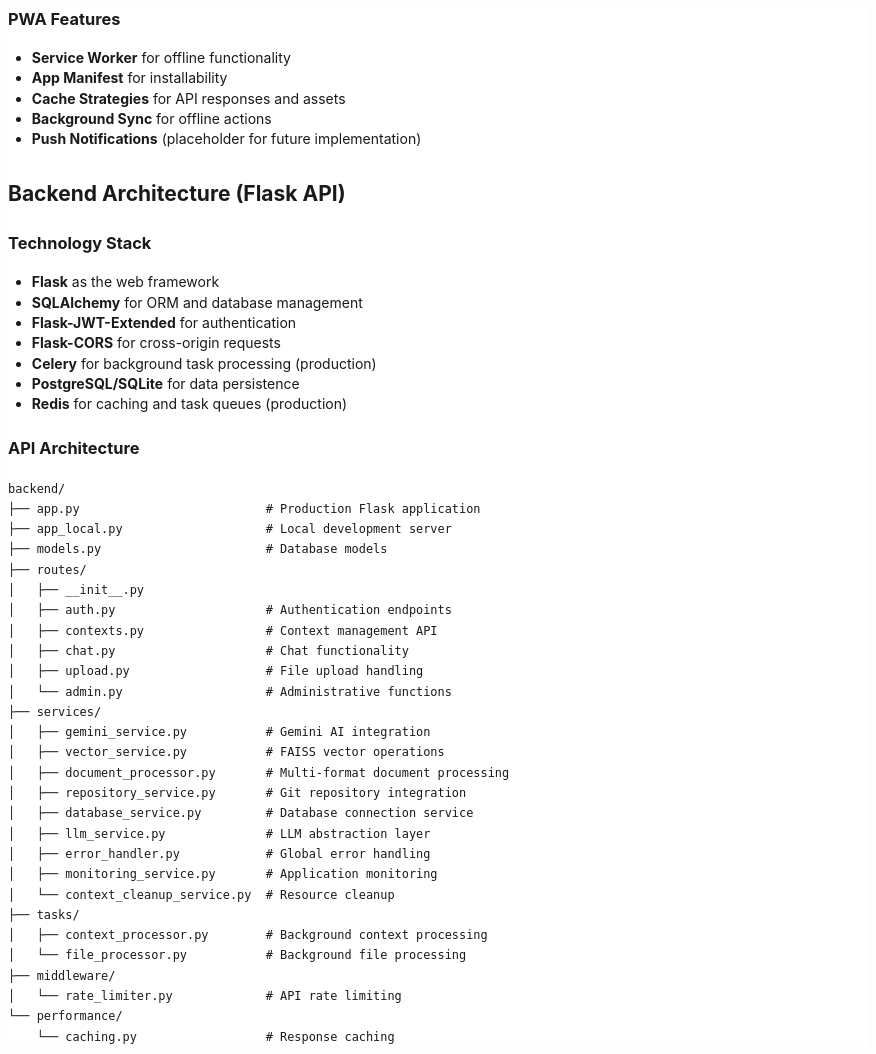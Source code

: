 ### PWA Features
- **Service Worker** for offline functionality
- **App Manifest** for installability
- **Cache Strategies** for API responses and assets
- **Background Sync** for offline actions
- **Push Notifications** (placeholder for future implementation)

## Backend Architecture (Flask API)

### Technology Stack
- **Flask** as the web framework
- **SQLAlchemy** for ORM and database management
- **Flask-JWT-Extended** for authentication
- **Flask-CORS** for cross-origin requests
- **Celery** for background task processing (production)
- **PostgreSQL/SQLite** for data persistence
- **Redis** for caching and task queues (production)

### API Architecture

```
backend/
├── app.py                          # Production Flask application
├── app_local.py                    # Local development server
├── models.py                       # Database models
├── routes/
│   ├── __init__.py
│   ├── auth.py                     # Authentication endpoints
│   ├── contexts.py                 # Context management API
│   ├── chat.py                     # Chat functionality
│   ├── upload.py                   # File upload handling
│   └── admin.py                    # Administrative functions
├── services/
│   ├── gemini_service.py           # Gemini AI integration
│   ├── vector_service.py           # FAISS vector operations
│   ├── document_processor.py       # Multi-format document processing
│   ├── repository_service.py       # Git repository integration
│   ├── database_service.py         # Database connection service
│   ├── llm_service.py              # LLM abstraction layer
│   ├── error_handler.py            # Global error handling
│   ├── monitoring_service.py       # Application monitoring
│   └── context_cleanup_service.py  # Resource cleanup
├── tasks/
│   ├── context_processor.py        # Background context processing
│   └── file_processor.py           # Background file processing
├── middleware/
│   └── rate_limiter.py             # API rate limiting
└── performance/
    └── caching.py                  # Response caching
```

= = = =

WHAT YOU ARE ASKED TO DO: Although the records include pictures, output only their text, exactly and completely.

REPLY TO THE EXERCISE:
Source code

: ### PWA Features
- **Service Worker** for offline functionality
- **App Manifest** for installability
- **Cache Strategies** for API responses and assets
- **Background Sync** for offline actions
- **Push Notifications** (placeholder for future implementation)

## Backend Architecture (Flask API)

### Technology Stack
- **Flask** as the web framework
- **SQLAlchemy** for ORM and database management
- **Flask-JWT-Extended** for authentication
- **Flask-CORS** for cross-origin requests
- **Celery** for background task processing (production)
- **PostgreSQL/SQLite** for data persistence
- **Redis** for caching and task queues (production)

### API Architecture

```
backend/
├── app.py                          # Production Flask application
├── app_local.py                    # Local development server
├── models.py                       # Database models
├── routes/
│   ├── __init__.py
│   ├── auth.py                     # Authentication endpoints
│   ├── contexts.py                 # Context management API
│   ├── chat.py                     # Chat functionality
│   ├── upload.py                   # File upload handling
│   └── admin.py                    # Administrative functions
├── services/
│   ├── gemini_service.py           # Gemini AI integration
│   ├── vector_service.py           # FAISS vector operations
│   ├── document_processor.py       # Multi-format document processing
│   ├── repository_service.py       # Git repository integration
│   ├── database_service.py         # Database connection service
│   ├── llm_service.py              # LLM abstraction layer
│   ├── error_handler.py            # Global error handling
│   ├── monitoring_service.py       # Application monitoring
│   └── context_cleanup_service.py  # Resource cleanup
├── tasks/
│   ├── context_processor.py        # Background context processing
│   └── file_processor.py           # Background file processing
├── middleware/
│   └── rate_limiter.py             # API rate limiting
└── performance/
    └── caching.py                  # Response caching
```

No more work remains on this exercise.